SAHá vários factos estranhos no desaparecimento da pequena inglesa. Madeleine McCann, 4 anos, desapareceu a 3 de Maio, 2007, na Praia da Luz no Algarve. Desde então o circo mediático montado em torno do desaparecimento da pequena Maddie nunca mais parou.

O caso tem sido difundido à escala planetária. Mas vamos àquilo que a Polícia Judiciária acha serem factos estranhos: porquê só duas horas depois do desaparecimento foi chamada a Polícia? Talvez tenha sido uma forma de ganhar tempo, para apagar eventuais provas comprometedoras.

Outro facto estranho: o pai da criança passou o resto dessa noite a contactar jornalistas ingleses, informando, em primeira mão, a Sky News. Poderá dizer-se que o fez para ‘alertar o mundo’, uma forma de desviar as atenções, lançando no mundo inteiro a ideia do ‘rapto’ e afastando outras hipóteses. Além disso, não é muito normal um pai em estado de choque ter a presença de espírito necessária para se pôr a contactar jornalistas, quando ainda por cima tinha amigos no local que poderiam fazer esse trabalho. Tanta demora a avisar a Polícia e tanta rapidez a informar as televisões é algo, segundo a Judiciária, não parece bater certo. Mais um facto entranho: o pedido de audiência ao Papa e a ida a Roma. Esta iniciativa pode ter sido exclusivamente ditada pelas tendências religiosas do casal; mas também há quem pense que a visita teve como principal objectivo continuar a atrair a atenção dos media e reforçar a ideia do rapto, numa altura, aliás, em que de todo o mundo chegavam ofertas em dinheiro para pagar o resgate a um eventual raptor.

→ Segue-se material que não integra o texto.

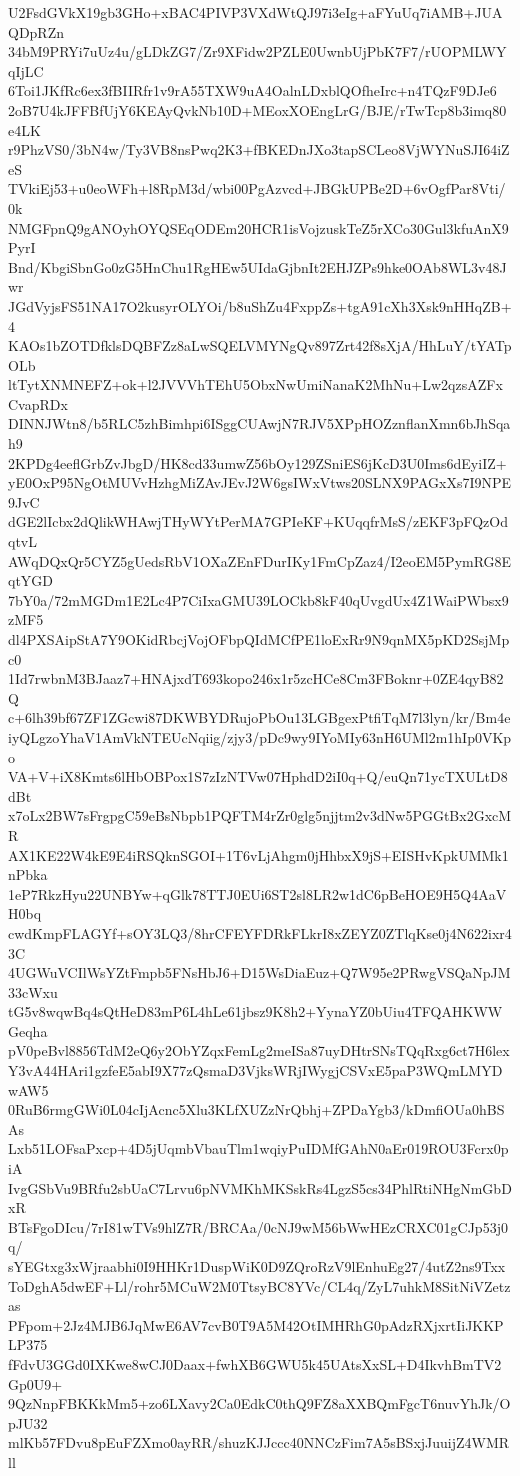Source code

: U2FsdGVkX19gb3GHo+xBAC4PIVP3VXdWtQJ97i3eIg+aFYuUq7iAMB+JUAQDpRZn
34bM9PRYi7uUz4u/gLDkZG7/Zr9XFidw2PZLE0UwnbUjPbK7F7/rUOPMLWYqIjLC
6Toi1JKfRc6ex3fBIIRfr1v9rA55TXW9uA4OalnLDxblQOfheIrc+n4TQzF9DJe6
2oB7U4kJFFBfUjY6KEAyQvkNb10D+MEoxXOEngLrG/BJE/rTwTcp8b3imq80e4LK
r9PhzVS0/3bN4w/Ty3VB8nsPwq2K3+fBKEDnJXo3tapSCLeo8VjWYNuSJI64iZeS
TVkiEj53+u0eoWFh+l8RpM3d/wbi00PgAzvcd+JBGkUPBe2D+6vOgfPar8Vti/0k
NMGFpnQ9gANOyhOYQSEqODEm20HCR1isVojzuskTeZ5rXCo30Gul3kfuAnX9PyrI
Bnd/KbgiSbnGo0zG5HnChu1RgHEw5UIdaGjbnIt2EHJZPs9hke0OAb8WL3v48Jwr
JGdVyjsFS51NA17O2kusyrOLYOi/b8uShZu4FxppZs+tgA91cXh3Xsk9nHHqZB+4
KAOs1bZOTDfklsDQBFZz8aLwSQELVMYNgQv897Zrt42f8sXjA/HhLuY/tYATpOLb
ltTytXNMNEFZ+ok+l2JVVVhTEhU5ObxNwUmiNanaK2MhNu+Lw2qzsAZFxCvapRDx
DINNJWtn8/b5RLC5zhBimhpi6ISggCUAwjN7RJV5XPpHOZznflanXmn6bJhSqah9
2KPDg4eeflGrbZvJbgD/HK8cd33umwZ56bOy129ZSniES6jKcD3U0Ims6dEyiIZ+
yE0OxP95NgOtMUVvHzhgMiZAvJEvJ2W6gsIWxVtws20SLNX9PAGxXs7I9NPE9JvC
dGE2lIcbx2dQlikWHAwjTHyWYtPerMA7GPIeKF+KUqqfrMsS/zEKF3pFQzOdqtvL
AWqDQxQr5CYZ5gUedsRbV1OXaZEnFDurIKy1FmCpZaz4/I2eoEM5PymRG8EqtYGD
7bY0a/72mMGDm1E2Lc4P7CiIxaGMU39LOCkb8kF40qUvgdUx4Z1WaiPWbsx9zMF5
dl4PXSAipStA7Y9OKidRbcjVojOFbpQIdMCfPE1loExRr9N9qnMX5pKD2SsjMpc0
1Id7rwbnM3BJaaz7+HNAjxdT693kopo246x1r5zcHCe8Cm3FBoknr+0ZE4qyB82Q
c+6lh39bf67ZF1ZGcwi87DKWBYDRujoPbOu13LGBgexPtfiTqM7l3lyn/kr/Bm4e
iyQLgzoYhaV1AmVkNTEUcNqiig/zjy3/pDc9wy9IYoMIy63nH6UMl2m1hIp0VKpo
VA+V+iX8Kmts6lHbOBPox1S7zIzNTVw07HphdD2iI0q+Q/euQn71ycTXULtD8dBt
x7oLx2BW7sFrgpgC59eBsNbpb1PQFTM4rZr0glg5njjtm2v3dNw5PGGtBx2GxcMR
AX1KE22W4kE9E4iRSQknSGOI+1T6vLjAhgm0jHhbxX9jS+EISHvKpkUMMk1nPbka
1eP7RkzHyu22UNBYw+qGlk78TTJ0EUi6ST2sl8LR2w1dC6pBeHOE9H5Q4AaVH0bq
cwdKmpFLAGYf+sOY3LQ3/8hrCFEYFDRkFLkrI8xZEYZ0ZTlqKse0j4N622ixr43C
4UGWuVCIlWsYZtFmpb5FNsHbJ6+D15WsDiaEuz+Q7W95e2PRwgVSQaNpJM33cWxu
tG5v8wqwBq4sQtHeD83mP6L4hLe61jbsz9K8h2+YynaYZ0bUiu4TFQAHKWWGeqha
pV0peBvl8856TdM2eQ6y2ObYZqxFemLg2meISa87uyDHtrSNsTQqRxg6ct7H6lex
Y3vA44HAri1gzfeE5abI9X77zQsmaD3VjksWRjIWygjCSVxE5paP3WQmLMYDwAW5
0RuB6rmgGWi0L04cIjAcnc5Xlu3KLfXUZzNrQbhj+ZPDaYgb3/kDmfiOUa0hBSAs
Lxb51LOFsaPxcp+4D5jUqmbVbauTlm1wqiyPuIDMfGAhN0aEr019ROU3Fcrx0piA
IvgGSbVu9BRfu2sbUaC7Lrvu6pNVMKhMKSskRs4LgzS5cs34PhlRtiNHgNmGbDxR
BTsFgoDIcu/7rI81wTVs9hlZ7R/BRCAa/0cNJ9wM56bWwHEzCRXC01gCJp53j0q/
sYEGtxg3xWjraabhi0I9HHKr1DuspWiK0D9ZQroRzV9lEnhuEg27/4utZ2ns9Txx
ToDghA5dwEF+Ll/rohr5MCuW2M0TtsyBC8YVc/CL4q/ZyL7uhkM8SitNiVZetzas
PFpom+2Jz4MJB6JqMwE6AV7cvB0T9A5M42OtIMHRhG0pAdzRXjxrtIiJKKPLP375
fFdvU3GGd0IXKwe8wCJ0Daax+fwhXB6GWU5k45UAtsXxSL+D4IkvhBmTV2Gp0U9+
9QzNnpFBKKkMm5+zo6LXavy2Ca0EdkC0thQ9FZ8aXXBQmFgcT6nuvYhJk/OpJU32
mlKb57FDvu8pEuFZXmo0ayRR/shuzKJJccc40NNCzFim7A5sBSxjJuuijZ4WMRll

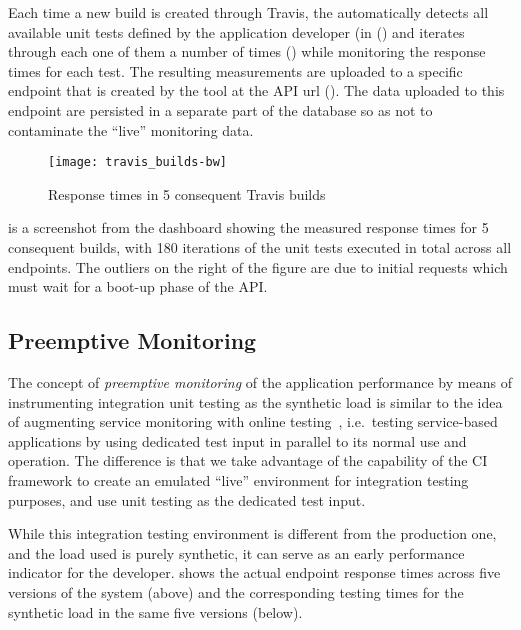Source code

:   Each time a new build is created through Travis, the \tool automatically detects all available unit tests defined by the application developer (in () and iterates through each one of them a number of times () while monitoring the response times for each test. The resulting measurements are uploaded to a specific endpoint that is created by the tool at the API url (). The data uploaded to this endpoint are persisted in a separate part of the \tool database so as not to contaminate the ``live'' monitoring data. 

      \begin{figure}[h!]
        \centering
        \texttt{[image: travis\_builds-bw]}
        \caption{Response times in 5 consequent Travis builds}
        \label{fig:builds}
      \end{figure}

   is a screenshot from the dashboard showing the measured response times for 5 consequent builds, with 180 iterations of the unit tests executed in total across all endpoints. The outliers on the right of the figure are due to initial requests which must wait for a boot-up phase of the API.
  


  \subsection*{Preemptive Monitoring}
  The concept of {\em preemptive monitoring} of the application performance by means of instrumenting integration unit testing as the synthetic load is similar to the idea of augmenting service monitoring with online testing~\cite{metzger2010proactive}, i.e.~testing service-based applications by using dedicated test input in parallel to its normal use and operation. The difference is that we take advantage of the capability of the CI framework to create an emulated ``live'' environment for integration testing purposes, and use unit testing as the dedicated test input. %
  
  While this integration testing environment is different from the production one, and the load used is purely synthetic, it can serve as an early performance indicator for the developer.   shows the actual endpoint response times across five versions of the system (above) and the corresponding testing times for the synthetic load in the same five versions (below).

Também foi estranho a conferência de imprensa após a divulgação da notícia de que houvera um volte-face na investigação e a Polícia estava convicta de que a menina morrera no apartamento dos McCann. Aqui, o normal seria que os pais perdessem a cabeça, reagissem em fúria – porque, em boa verdade, estavam a ser acusados da morte da filha ou, pelo menos, de cumplicidade nesse crime; ora os pais reagiram com inesperada calma, mesmo com frieza, usando um discurso racional que contrastava em absoluto com a suspeita horrenda que sobre eles pesava.

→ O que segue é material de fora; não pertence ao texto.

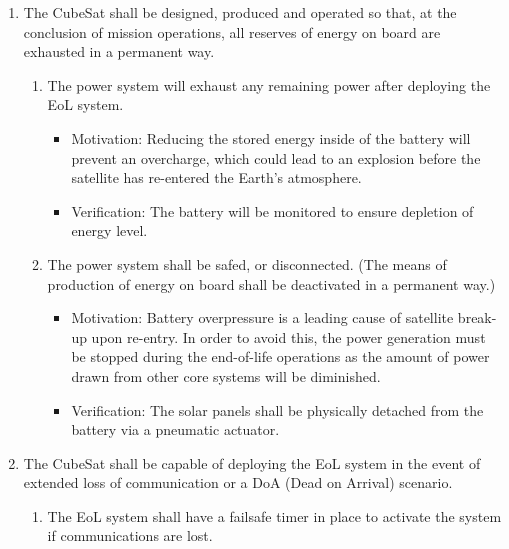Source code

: \begin{enumerate}
\begin{enumerate}
\begin{enumerate}
\begin{itemize}
                    \item Verification: Literature review of the materials to ensure disintegration.
                \end{itemize}
        \end{enumerate}
        \item The CubeSat shall be designed, produced and operated so that, at the conclusion of mission operations, all reserves of energy on board are exhausted in a permanent way.
        \begin{enumerate}
            \item The power system will exhaust any remaining power after deploying the EoL system. 
                \begin{itemize}
                    \item Motivation: Reducing the stored energy inside of the battery will prevent an overcharge, which could lead to an explosion before the satellite has re-entered the Earth’s atmosphere.
                    \item Verification: The battery will be monitored to ensure depletion of energy level.
                \end{itemize}
            \item The power system shall be safed, or disconnected. (The means of production of energy on board shall be deactivated in a permanent way.) 
                \begin{itemize}
                    \item Motivation: Battery overpressure is a leading cause of satellite break-up upon re-entry. In order to avoid this, the power generation must be stopped during the end-of-life operations as the amount of power drawn from other core systems will be diminished.
                    \item Verification: The solar panels shall be physically detached from the battery via a pneumatic actuator. 
                \end{itemize}
             \end{enumerate} 
            \item The CubeSat shall be capable of deploying the EoL system in the event of extended loss of communication or a DoA (Dead on Arrival) scenario. 
            \begin{enumerate}
                \item The EoL system shall have a failsafe timer in place to activate the system if communications are lost. 
                \begin{itemize}

\end{itemize}
\end{enumerate}
\end{enumerate}
\end{enumerate}
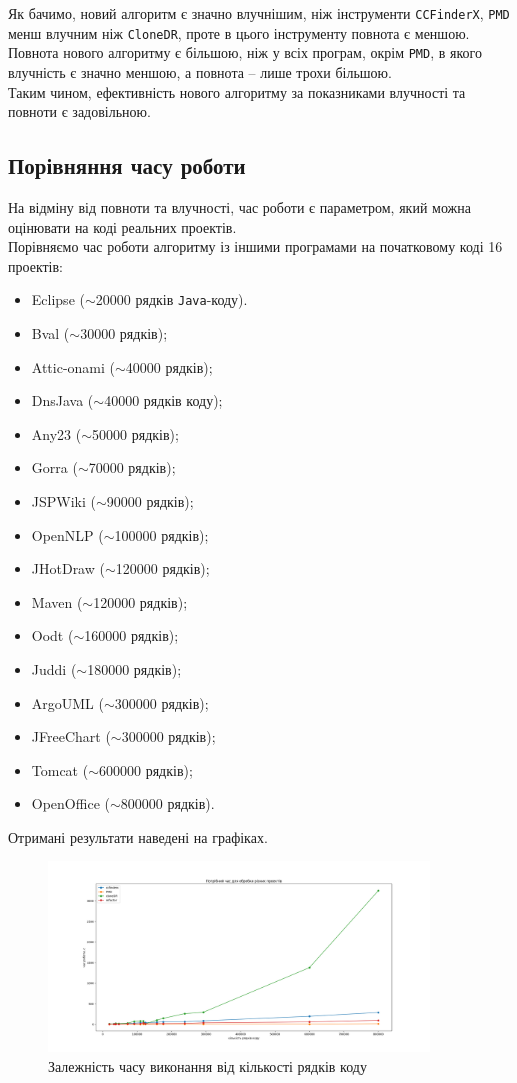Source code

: \documentclass[a4paper, 14pt]{article}
\begin{document}
Як бачимо, новий алгоритм є значно влучнішим, ніж інструменти \verb|CCFinderX|, \verb|PMD| менш влучним ніж \verb|CloneDR|, проте в цього інструменту повнота є меншою. \\
Повнота нового алгоритму є більшою, ніж у всіх програм, окрім \verb|PMD|, в якого влучність є значно меншою, а повнота -- лише трохи більшою. \\
Таким чином, ефективність нового алгоритму за показниками влучності та повноти є задовільною.
\subsection{Порівняння часу роботи}
На відміну від повноти та влучності, час роботи є параметром, який можна оцінювати на коді реальних проектів. \\
Порівняємо час роботи алгоритму із іншими програмами на початковому коді 16 проектів:
\begin{itemize}
\item Eclipse ($\sim$20000 рядків \verb|Java|-коду).
\item Bval ($\sim$30000 рядків);
\item Attic-onami ($\sim$40000 рядків);
\item DnsJava ($\sim$40000 рядків коду);
\item Any23 ($\sim$50000 рядків);
\item Gorra ($\sim$70000 рядків);
\item JSPWiki ($\sim$90000 рядків);
\item OpenNLP ($\sim$100000 рядків);
\item JHotDraw ($\sim$120000 рядків);
\item Maven ($\sim$120000 рядків);
\item Oodt ($\sim$160000 рядків);
\item Juddi ($\sim$180000 рядків);
\item ArgoUML ($\sim$300000 рядків);
\item JFreeChart ($\sim$300000 рядків);
\item Tomcat ($\sim$600000 рядків);
\item OpenOffice ($\sim$800000 рядків).
\end{itemize}
Отримані результати наведені на графіках. \\ \newpage
\begin{figure}[h]
    \centering
    \includegraphics[width=0.9\textwidth]{graph1}
		\caption{Залежність часу виконання від кількості рядків коду}
\end{figure} \hfill \\
\end{document}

Mais estranho ainda foi o pacto de silêncio entre os pais de Maddie e os amigos que estavam com eles no Algarve; as interpretações deste silêncio, segundo os investigadores, destinava-se a controlar a informação de modo a que houvesse uma única versão dos acontecimentos (a versão dos pais), evitando possíveis contradições. Ora, se não existisse algo estranho no desaparecimento da menina, se tudo fosse transparente, para quê esta cortina de silêncio? E depois o estranho facto de o casal regressar à Inglaterra depois de ter sido constituído arguido.

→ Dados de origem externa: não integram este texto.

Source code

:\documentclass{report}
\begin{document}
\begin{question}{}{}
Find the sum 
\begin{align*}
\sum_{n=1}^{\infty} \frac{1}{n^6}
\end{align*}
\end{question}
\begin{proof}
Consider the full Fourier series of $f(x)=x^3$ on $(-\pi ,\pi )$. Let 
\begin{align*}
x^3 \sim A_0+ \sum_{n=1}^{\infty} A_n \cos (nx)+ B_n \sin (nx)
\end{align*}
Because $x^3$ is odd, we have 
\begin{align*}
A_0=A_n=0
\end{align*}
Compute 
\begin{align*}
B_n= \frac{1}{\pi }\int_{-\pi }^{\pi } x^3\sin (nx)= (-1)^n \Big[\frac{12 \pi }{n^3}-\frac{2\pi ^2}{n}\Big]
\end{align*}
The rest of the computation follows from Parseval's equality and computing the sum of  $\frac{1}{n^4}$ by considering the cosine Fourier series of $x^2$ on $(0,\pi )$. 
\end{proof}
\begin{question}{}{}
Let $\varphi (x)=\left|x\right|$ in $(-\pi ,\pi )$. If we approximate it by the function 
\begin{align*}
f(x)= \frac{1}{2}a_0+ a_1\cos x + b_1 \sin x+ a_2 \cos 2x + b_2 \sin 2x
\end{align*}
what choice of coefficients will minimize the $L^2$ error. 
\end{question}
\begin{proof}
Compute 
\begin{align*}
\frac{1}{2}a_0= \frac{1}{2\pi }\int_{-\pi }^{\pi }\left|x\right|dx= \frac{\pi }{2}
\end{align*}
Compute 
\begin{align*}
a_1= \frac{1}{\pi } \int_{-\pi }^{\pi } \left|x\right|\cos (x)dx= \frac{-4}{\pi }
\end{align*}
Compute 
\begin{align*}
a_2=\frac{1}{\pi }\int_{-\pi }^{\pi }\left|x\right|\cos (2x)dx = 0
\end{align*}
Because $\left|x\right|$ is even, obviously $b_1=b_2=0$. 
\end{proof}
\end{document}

A partir do momento em que passaram de vítimas a suspeitos. Os pais da criança teriam a vida transformada num pesadelo ainda maior: seriam massacrados pelos jornalistas e pelo povo; aqueles que antes lhes dirigiam palavras de incentivo e esperança à porta do apartamento e à entrada e saída da igreja passariam a dirigir-lhes insultos e (quem sabe?) a quererem fazer justiça pelas próprias mãos. São factos estranhos os quais a Polícia pensa que todos juntos, parecem concorrer no mesmo sentido. Que é este: os pais da pequena Maddie e os amigos sabem mais do que o que disseram sobre o que aconteceu naquela noite fatídica num apartamento da Praia da Luz no Algarve.